In this pressure cooker country of high-stakes testing, it’s no wonder that some students turn to cheating. After students in a cheating ring in Long Island paid other teens thousands of dollars to take tests for them over the last few years, SAT and ACT test-makers created more stringent testing identification policies that will begin next fall. Though these measures will prevent most students from cheating, they still might not be strict enough to deter determined cheaters.
Students will now have to upload a photo of themselves to the websites of SAT or ACT providers before taking the test. They’ll also have to include their gender and birthday on the test registration form, which previously weren’t required – a flaw that allowed one Long Island boy to take his girlfriend’s SAT for her. To prevent students from simply submitting an image of a hired test-taker, testing companies will mail photos and accompanying scores to students’ high schools.
Guidance counselors can then check the validity of the student’s photo, but this will require a new time commitment by counselors, said guidance counselor Frances Landau. It’s unfair to hold high school counselors accountable for the problems of testing companies, especially with many school administrations already working at maximum capacity. Besides, counselors aren’t the ones actually checking in students at the test, and dark photos, look-alike friends, and even hair dye could potentially fool the strangers who administer the test.
For the large percentage of students who’d never consider hiring a peer to take their test, these requirements are an additional hassle with no clear gain. Student photos will accompany SAT scores into a database accessible to the colleges students send scores to, raising troubling questions. Those photos reveal race, weight, attractiveness, and other qualities that could subconsciously influence admissions officers, should they choose to view them.

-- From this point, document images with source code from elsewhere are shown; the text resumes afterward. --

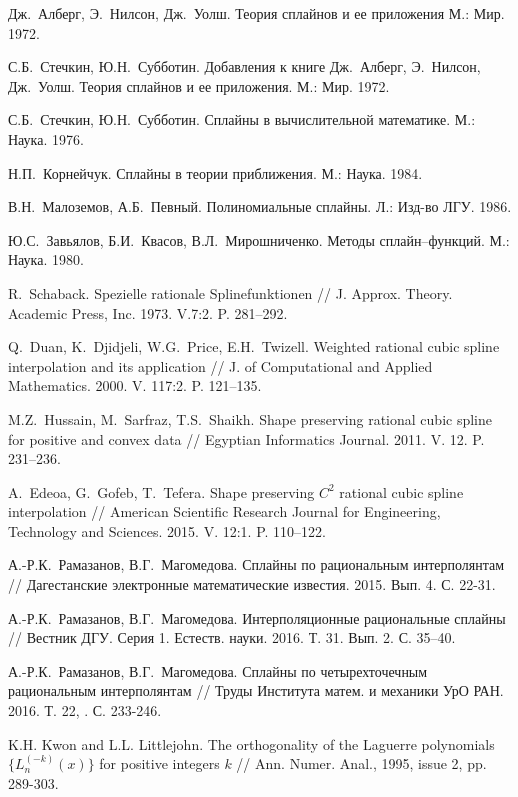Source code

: \begin{thebibliography}{1}
  Дж.~Алберг, Э.~Нилсон, Дж.~Уолш. Теория сплайнов и ее приложения  М.: Мир. 1972.

  С.Б.~Стечкин, Ю.Н.~Субботин. Добавления к книге Дж.~Алберг, Э.~Нилсон, Дж.~Уолш.
 Теория сплайнов и ее приложения.  М.: Мир. 1972.

 С.Б.~Стечкин, Ю.Н.~Субботин.  Сплайны в вычислительной математике. М.:  Наука. 1976.

  Н.П.~Корнейчук.  Сплайны в теории приближения. М.:  Наука. 1984.


  В.Н.~Малоземов, А.Б.~Певный. Полиномиальные сплайны. Л.: Изд-во ЛГУ. 1986.

 Ю.С.~Завьялов, Б.И.~Квасов, В.Л.~Мирошниченко.  Методы сплайн--функций.  М.: Наука. 1980.


 R.~Schaback.  Spezielle rationale Splinefunktionen //  J. Approx. Theory. Academic Press, Inc. 1973. V.7:2.
P. 281--292.

  Q.~Duan, K.~Djidjeli, W.G.~Price, E.H.~Twizell.  Weighted rational  cubic spline interpolation
 and its application // J. of Computational  and Applied Mathematics. 2000. V. 117:2. P. 121--135.

  M.Z.~Hussain, M.~Sarfraz, T.S.~Shaikh.  Shape preserving rational cubic spline for positive
and convex data //  Egyptian Informatics Journal. 2011. V.  12. P. 231--236.

  A.~Edeoa, G.~Gofeb, T.~Tefera.  Shape preserving $C^2$ rational cubic spline interpolation //
 American Scientific Research Journal for Engineering, Technology and Sciences. 2015. V. 12:1. P. 110--122.

 А.-Р.К.~Рамазанов, В.Г.~Магомедова. Сплайны по рациональным интерполянтам // Дагестанские
электронные математические известия. 2015. Вып. 4. С. 22-31.

 А.-Р.К.~Рамазанов, В.Г.~Магомедова. Интерполяционные рациональные сплайны // Вестник ДГУ. Серия 1. Естеств. науки. 2016.
Т. 31. Вып. 2. С. 35--40.

 А.-Р.К.~Рамазанов, В.Г.~Магомедова. Сплайны по четырехточечным рациональным интерполянтам //
Труды Института матем. и механики УрО РАН. 2016. Т. 22, . С. 233-246.

 K.H. Kwon and L.L. Littlejohn. The orthogonality of the Laguerre polynomials $\{L_n^{(-k)}(x)\}$ for positive integers $k$ // Ann. Numer. Anal., 1995, issue 2, pp. 289-303.


\end{thebibliography}
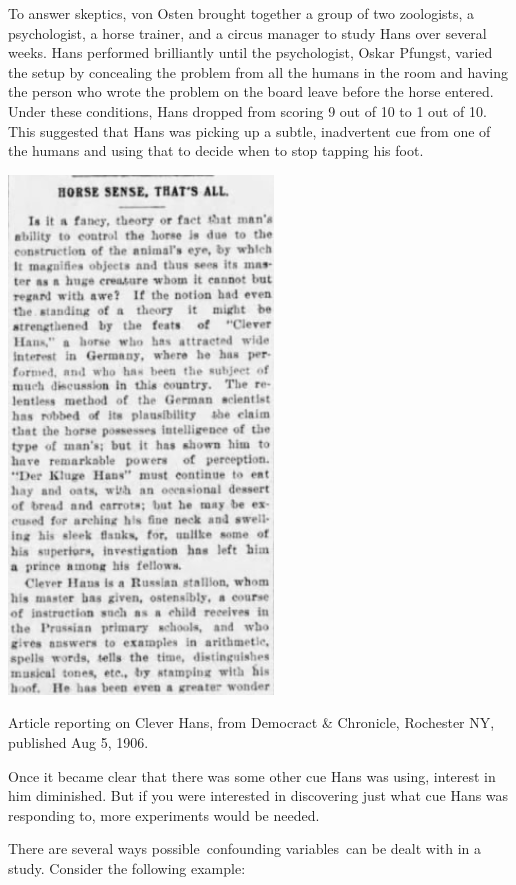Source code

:\begin{refsection}
To answer skeptics, von Osten brought together a group of two zoologists, a psychologist, a horse trainer, and a circus manager to study Hans over several weeks. Hans performed brilliantly until the psychologist, Oskar Pfungst, varied the setup by concealing the problem from all the humans in the room and having the person who wrote the problem on the board leave before the horse entered. Under these conditions, Hans dropped from scoring 9 out of 10 to 1 out of 10. This suggested that Hans was picking up a subtle, inadvertent cue from one of the humans and using that to decide when to stop tapping his foot.\begin{marginfigure}
\begin{center}\includegraphics{../images/cleverhansarticle.png}\end{center}
\caption{Article reporting on Clever Hans, from Democract & Chronicle, Rochester NY, published Aug 5, 1906.}
\label{fig:cleverhansarticle}
\end{marginfigure}

Once it became clear that there was some other cue Hans was using, interest in him diminished. But if you were interested in discovering just what cue Hans was responding to, more experiments would be needed. 

There are several ways possible confounding variables can be dealt with in a study. Consider the following example:


\end{refsection}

While cheating is a major problem on standardized tests, the new identification measures aren’t the ideal solution. Instead, SAT and ACT providers could consider revamping the testing process and administer it primarily at students’ own schools by their own teachers, similarly to the PSAT. Familiar teachers could easily check for strangers and misidentified test takers, and create direct consequences for cheating students. It would be much harder to pretend to be someone else in front of peers and teachers than at a testing center three hours away, even when that testing center is in possession of one extra photo.